* RECORD EXCERPTS *
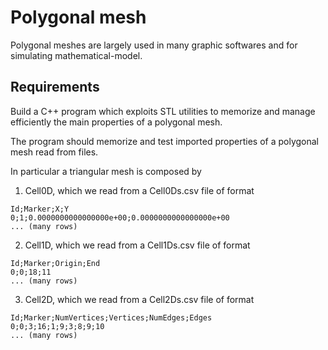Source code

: # Polygonal mesh

Polygonal meshes are largely used in many graphic softwares and for simulating mathematical-model.

## Requirements

Build a C++ program which exploits STL utilities to memorize and manage efficiently the main properties of a polygonal mesh.

The program should memorize and test imported properties of a polygonal mesh read from files.

In particular a triangular mesh is composed by

1. Cell0D, which we read from a Cell0Ds.csv file of format

```text
Id;Marker;X;Y
0;1;0.0000000000000000e+00;0.0000000000000000e+00
... (many rows)
```

2. Cell1D, which we read from a Cell1Ds.csv file of format

```text
Id;Marker;Origin;End
0;0;18;11
... (many rows)
```

3. Cell2D, which we read from a Cell2Ds.csv file of format

```text
Id;Marker;NumVertices;Vertices;NumEdges;Edges
0;0;3;16;1;9;3;8;9;10
... (many rows)
```

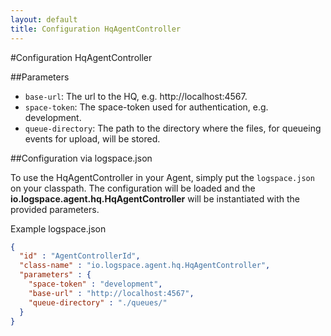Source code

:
 ```yaml
---
layout: default
title: Configuration HqAgentController
---
```


#Configuration HqAgentController

##Parameters

- `base-url`: The url to the HQ, e.g. http://localhost:4567.
- `space-token`: The space-token used for authentication, e.g. development.
- `queue-directory`: The path to the directory where the files, for queueing events for upload, will be stored.

##Configuration via logspace.json

To use the HqAgentController in your Agent, simply put the `logspace.json` on your classpath.
The configuration will be loaded and the **io.logspace.agent.hq.HqAgentController** will be instantiated with the provided parameters.

Example logspace.json

```json
{
  "id" : "AgentControllerId",
  "class-name" : "io.logspace.agent.hq.HqAgentController",
  "parameters" : {
    "space-token" : "development",
    "base-url" : "http://localhost:4567",
    "queue-directory" : "./queues/"
  }
}
```
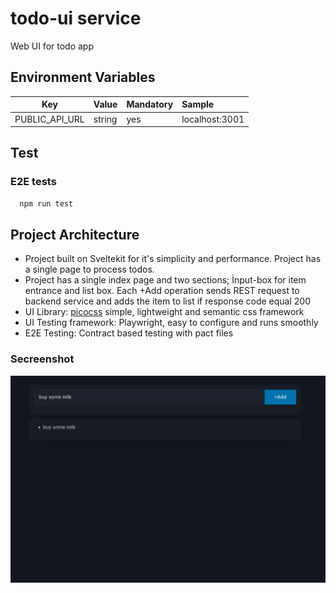 
# todo-ui service

Web UI for todo app


## Environment Variables

| Key            | Value  | Mandatory | Sample         |
|----------------|--------|-----------|:---------------|
| PUBLIC_API_URL | string | yes       | localhost:3001 |

## Test

### E2E tests
```bash
  npm run test
```

## Project Architecture

- Project built on Sveltekit for it's simplicity and performance. Project has a single page to process todos.
- Project has a single index page and two sections; İnput-box for item entrance and list box. Each +Add operation sends REST request to backend service and adds the item to list if response code equal 200
- UI Library: [picocss](https://picocss.com/) simple, lightweight and semantic css framework
- UI Testing framework: Playwright, easy to configure and runs smoothly
- E2E Testing: Contract based testing with pact files

### Secreenshot
![index.png](assets/index.png)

* EXERCISE AIM *
Copy the records word for word, leaving no picture in the copy.

* WRITTEN SOLUTION *
Source code

: # Polygonal mesh

Polygonal meshes are largely used in many graphic softwares and for simulating mathematical-model.

## Requirements

Build a C++ program which exploits STL utilities to memorize and manage efficiently the main properties of a polygonal mesh.

The program should memorize and test imported properties of a polygonal mesh read from files.

In particular a triangular mesh is composed by

1. Cell0D, which we read from a Cell0Ds.csv file of format

```text
Id;Marker;X;Y
0;1;0.0000000000000000e+00;0.0000000000000000e+00
... (many rows)
```

2. Cell1D, which we read from a Cell1Ds.csv file of format

```text
Id;Marker;Origin;End
0;0;18;11
... (many rows)
```

3. Cell2D, which we read from a Cell2Ds.csv file of format

```text
Id;Marker;NumVertices;Vertices;NumEdges;Edges
0;0;3;16;1;9;3;8;9;10
... (many rows)
```

Source code

:
 ```yaml
---
layout: default
title: Configuration HqAgentController
---
```


#Configuration HqAgentController

##Parameters

- `base-url`: The url to the HQ, e.g. http://localhost:4567.
- `space-token`: The space-token used for authentication, e.g. development.
- `queue-directory`: The path to the directory where the files, for queueing events for upload, will be stored.

##Configuration via logspace.json

To use the HqAgentController in your Agent, simply put the `logspace.json` on your classpath.
The configuration will be loaded and the **io.logspace.agent.hq.HqAgentController** will be instantiated with the provided parameters.

Example logspace.json

```json
{
  "id" : "AgentControllerId",
  "class-name" : "io.logspace.agent.hq.HqAgentController",
  "parameters" : {
    "space-token" : "development",
    "base-url" : "http://localhost:4567",
    "queue-directory" : "./queues/"
  }
}
```
# todo-ui service

Web UI for todo app


## Environment Variables

| Key            | Value  | Mandatory | Sample         |
|----------------|--------|-----------|:---------------|
| PUBLIC_API_URL | string | yes       | localhost:3001 |

## Test

### E2E tests
```bash
  npm run test
```

## Project Architecture

- Project built on Sveltekit for it's simplicity and performance. Project has a single page to process todos.
- Project has a single index page and two sections; İnput-box for item entrance and list box. Each +Add operation sends REST request to backend service and adds the item to list if response code equal 200
- UI Library: [picocss](https://picocss.com/) simple, lightweight and semantic css framework
- UI Testing framework: Playwright, easy to configure and runs smoothly
- E2E Testing: Contract based testing with pact files

### Secreenshot
![index.png](assets/index.png)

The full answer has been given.